__What is being asked__. When the line containing "# Биржевой стакан" appears in the entries below, begin printing there and stop after the line containing "Вставка, удаление и"; print each of those lines exactly and no other line.

__Items listed in a dataset__.
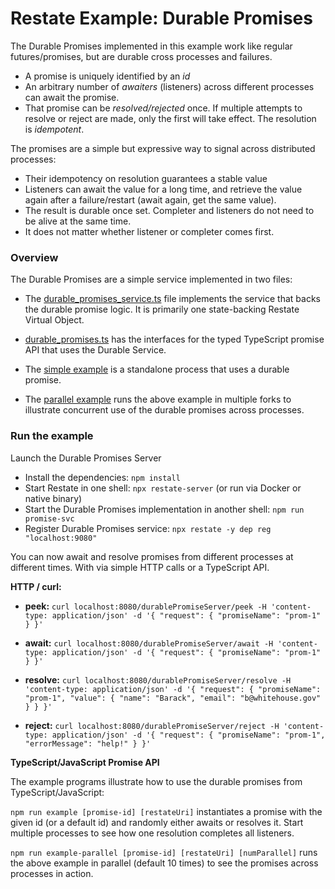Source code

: # Restate Example: Durable Promises

The Durable Promises implemented in this example work like regular futures/promises,
but are durable cross processes and failures.

* A promise is uniquely identified by an _id_
* An arbitrary number of _awaiters_ (listeners) across different
  processes can await the promise. 
* That promise can be _resolved/rejected_ once. If multiple attempts
  to resolve or reject are made, only the first will take effect. The
  resolution is _idempotent_.
 
The promises are a simple but expressive way to signal across distributed
processes:

* Their idempotency on resolution guarantees a stable value
* Listeners can await the value for a long time, and retrieve the value
  again after a failure/restart (await again, get the same value).
* The result is durable once set. Completer and listeners do not need to
  be alive at the same time.
* It does not matter whether listener or completer comes first. 

### Overview

The Durable Promises are a simple service implemented in two files:

* The [durable_promises_service.ts](src/dp/durable_promises_service.ts) file implements
  the service that backs the durable promise logic. It is primarily one state-backing
  Restate Virtual Object.
* [durable_promises.ts](src/dp/durable_promises.ts) has the interfaces for the typed
  TypeScript promise API that uses the Durable Service.

* The [simple example](src/1_example.ts) is a standalone process that uses a durable promise.
* The [parallel example](src/2_example_parallel.ts) runs the above example in multiple forks
  to illustrate concurrent use of the durable promises across processes.

### Run the example

Launch the Durable Promises Server
* Install the dependencies: `npm install`
* Start Restate in one shell: `npx restate-server` (or run via Docker or native binary)
* Start the Durable Promises implementation in another shell: `npm run promise-svc`
* Register Durable Promises service: `npx restate -y dep reg "localhost:9080"`

You can now await and resolve promises from different processes at different times.
With via simple HTTP calls or a TypeScript API.

**HTTP / curl:**

* **peek:** `curl localhost:8080/durablePromiseServer/peek -H 'content-type: application/json' -d '{ "request": { "promiseName": "prom-1" } }'`

* **await:** `curl localhost:8080/durablePromiseServer/await -H 'content-type: application/json' -d '{ "request": { "promiseName": "prom-1" } }'`

* **resolve:** `curl localhost:8080/durablePromiseServer/resolve -H 'content-type: application/json' -d '{ "request": { "promiseName": "prom-1", "value": { "name": "Barack", "email": "b@whitehouse.gov" } } }'`

* **reject:** `curl localhost:8080/durablePromiseServer/reject -H 'content-type: application/json' -d '{ "request": { "promiseName": "prom-1", "errorMessage": "help!" } }'`


**TypeScript/JavaScript Promise API**

The example programs illustrate how to use the durable promises from TypeScript/JavaScript:

`npm run example [promise-id] [restateUri]` instantiates a promise with the given id (or
a default id) and randomly either awaits or resolves it. Start multiple processes to see
how one resolution completes all listeners.

`npm run example-parallel [promise-id] [restateUri] [numParallel]` runs the above example in
parallel (default 10 times) to see the promises across processes in action.
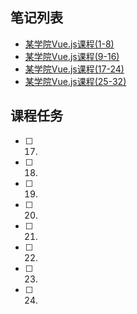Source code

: ## 笔记列表
* [某学院Vue.js课程(1-8)](https://github.com/honglyan/demo/edit/master/Vue.js/vuejs1.0-advance-doc-1.md)  
* [某学院Vue.js课程(9-16)](https://github.com/honglyan/demo/edit/master/Vue.js/vuejs1.0-advance-doc-2.md)  
* [某学院Vue.js课程(17-24)](https://github.com/honglyan/demo/edit/master/Vue.js/vuejs1.0-advance-doc-3.md)
* [某学院Vue.js课程(25-32)](https://github.com/honglyan/demo/edit/master/Vue.js/vuejs1.0-advance-doc-4.md)


## 课程任务
- [ ] 17.
- [ ] 18.
- [ ] 19.
- [ ] 20.
- [ ] 21.
- [ ] 22.
- [ ] 23.
- [ ] 24.
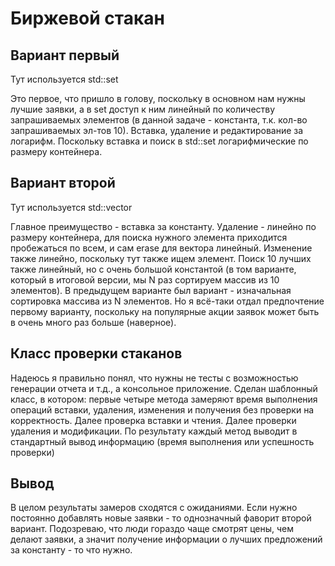 # 

# Биржевой стакан

## Вариант первый

Тут используется std::set


Это первое, что пришло в голову, поскольку в основном нам нужны лучшие заявки, а в set доступ к ним линейный по количеству запрашиваемых элементов (в данной задаче - константа, т.к. кол-во запрашиваемых эл-тов 10).
Вставка, удаление и редактирование за логарифм. 
Поскольку вставка и поиск в std::set логарифмические по размеру контейнера.

## Вариант второй

Тут используется std::vector

Главное преимущество - вставка за константу. Удаление - линейно по размеру контейнера, для поиска нужного элемента приходится пробежаться по всем, и сам erase для вектора линейный. 
Изменение также линейно, поскольку тут также ищем элемент. 
Поиск 10 лучших также линейный, но с очень большой константой (в том варианте, который в итоговой версии, мы N раз сортируем массив из 10 элементов).
В предыдущем варианте был вариант - изначальная сортировка массива из N элементов. 
Но я всё-таки отдал предпочтение первому варианту, поскольку на популярные акции заявок может быть в очень много раз больше (наверное).

## Класс проверки стаканов

Надеюсь я правильно понял, что нужны не тесты с возможностью генерации отчета и т.д., а консольное приложение.
Сделан шаблонный класс, в котором: первые четыре метода замеряют время выполнения операций вставки, удаления, изменения и получения без проверки на корректность. 
Далее проверка вставки и чтения. Далее проверки удаления и модификации. 
По результату каждый метод выводит в стандартный вывод информацию (время выполнения или успешность проверки)

## Вывод

В целом результаты замеров сходятся с ожиданиями.
Если нужно постоянно добавлять новые заявки - то однозначный фаворит второй вариант. 
Подозреваю, что люди гораздо чаще смотрят цены, чем делают заявки, а значит получение информации о лучших предложений за константу - то что нужно.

__Task solution__.
# Биржевой стакан

## Вариант первый

Тут используется std::set


Это первое, что пришло в голову, поскольку в основном нам нужны лучшие заявки, а в set доступ к ним линейный по количеству запрашиваемых элементов (в данной задаче - константа, т.к. кол-во запрашиваемых эл-тов 10).
Вставка, удаление и редактирование за логарифм. 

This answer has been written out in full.